画像-2 映画「七人の侍」より箙を背負った野伏


 肩から矢を扇状に抜いて弓につがえる場合、脇から抜くよりも動作が大きく印象に残る。黒澤監督は史実に照らして演出されたのかも知れないが、言われてみればちょっとオーバーで格好良すぎる。実際、「蜘蛛巣城」で洪水のように矢を射かけらるラストシーンや、「乱」の冒頭の狩猟シーンでは腰に箙を付けており、肩から矢を抜く動作は描かれていない。
 いずれにしても、宮崎監督のディテールに関するすさまじい記憶力には驚かざるを得ない。宮崎監督は、この件に関して同書で「黒澤監督の話を参考にするほど図々しくはない」「自分で勉強する」と語っており、その後も調査を行ったようである。実はこの疑問には、「もののけ姫」で回答が出されている。
 「もののけ姫」の主人公であるエミシの少年・アシタカは、「矢筒」を背負っているのだ。アシタカは、冒頭のタタリ神(ナゴの守)を倒すシーンから、肩から矢を抜いて射る。蓑のフル装備でヤックルに乗る時には矢筒を腰に吊り下げ、下から矢をつがえているが、後半は専ら肩から抜くスタイルで格好良く射ている。
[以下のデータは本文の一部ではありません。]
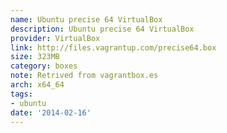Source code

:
 ```yaml
---
name: Ubuntu precise 64 VirtualBox
description: Ubuntu precise 64 VirtualBox
provider: VirtualBox
link: http://files.vagrantup.com/precise64.box
size: 323MB
category: boxes
note: Retrived from vagrantbox.es
arch: x64_64
tags:
- ubuntu
date: '2014-02-16'
---
```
一方、物語のあちこちで登場するアサノ軍ら雑兵は、全て腰にくくりつけた箙で、腰の下から矢を引っ張り出してつがえている。


画像-3 1293年頃に描かれた「蒙古襲来絵巻」(宮内庁所蔵)より
元軍の衣裳や矢筒などは明かに異民族のもの。右端で炸裂しているのは手投げ式の火薬弾。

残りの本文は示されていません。